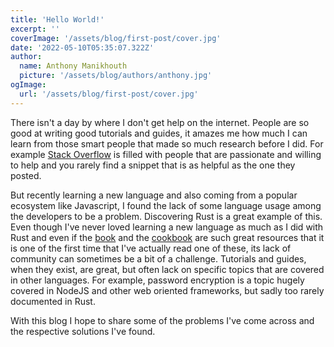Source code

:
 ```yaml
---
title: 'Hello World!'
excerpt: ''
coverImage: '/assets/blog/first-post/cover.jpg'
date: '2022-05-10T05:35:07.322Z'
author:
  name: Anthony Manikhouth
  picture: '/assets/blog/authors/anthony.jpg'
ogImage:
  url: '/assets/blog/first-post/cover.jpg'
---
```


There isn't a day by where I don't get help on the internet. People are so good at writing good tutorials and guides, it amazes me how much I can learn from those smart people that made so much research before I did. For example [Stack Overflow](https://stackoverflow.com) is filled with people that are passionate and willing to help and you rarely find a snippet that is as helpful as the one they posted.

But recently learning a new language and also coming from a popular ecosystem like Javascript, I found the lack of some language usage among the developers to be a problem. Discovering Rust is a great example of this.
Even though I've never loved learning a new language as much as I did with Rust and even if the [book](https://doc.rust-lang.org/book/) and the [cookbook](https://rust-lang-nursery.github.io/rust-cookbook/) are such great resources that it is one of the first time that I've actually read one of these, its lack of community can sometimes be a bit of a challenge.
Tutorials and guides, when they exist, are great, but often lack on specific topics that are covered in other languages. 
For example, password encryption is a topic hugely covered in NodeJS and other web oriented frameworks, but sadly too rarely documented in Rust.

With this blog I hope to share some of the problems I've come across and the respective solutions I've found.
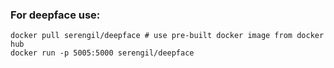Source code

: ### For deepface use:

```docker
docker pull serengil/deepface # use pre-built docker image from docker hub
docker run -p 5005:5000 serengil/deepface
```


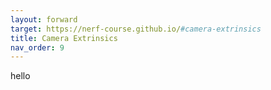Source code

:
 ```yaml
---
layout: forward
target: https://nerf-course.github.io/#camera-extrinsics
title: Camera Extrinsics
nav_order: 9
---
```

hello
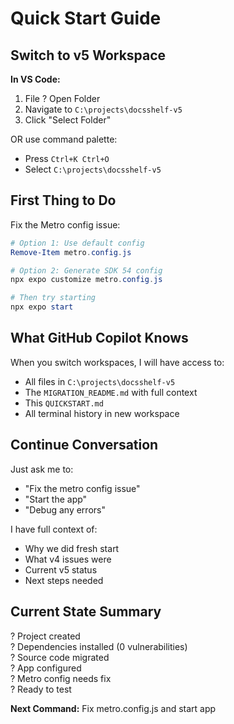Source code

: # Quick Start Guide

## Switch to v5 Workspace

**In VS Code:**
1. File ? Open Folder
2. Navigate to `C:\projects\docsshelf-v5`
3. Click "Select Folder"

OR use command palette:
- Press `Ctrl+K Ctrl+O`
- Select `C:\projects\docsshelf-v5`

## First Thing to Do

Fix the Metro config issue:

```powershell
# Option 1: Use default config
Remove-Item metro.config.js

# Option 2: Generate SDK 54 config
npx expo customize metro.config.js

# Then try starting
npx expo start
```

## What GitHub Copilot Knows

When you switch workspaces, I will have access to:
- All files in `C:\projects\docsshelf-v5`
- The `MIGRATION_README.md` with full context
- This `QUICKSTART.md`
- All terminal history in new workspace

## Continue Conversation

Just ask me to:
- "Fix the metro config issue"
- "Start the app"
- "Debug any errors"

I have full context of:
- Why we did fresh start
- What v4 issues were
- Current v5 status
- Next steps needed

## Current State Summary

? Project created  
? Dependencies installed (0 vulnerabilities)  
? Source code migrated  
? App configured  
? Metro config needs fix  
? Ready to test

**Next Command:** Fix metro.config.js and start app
....................
**What to produce:**
In the entries above, identify every line with the word "have". Copy those lines.

**Output:**
When you switch workspaces, I will have access to:
I have full context of:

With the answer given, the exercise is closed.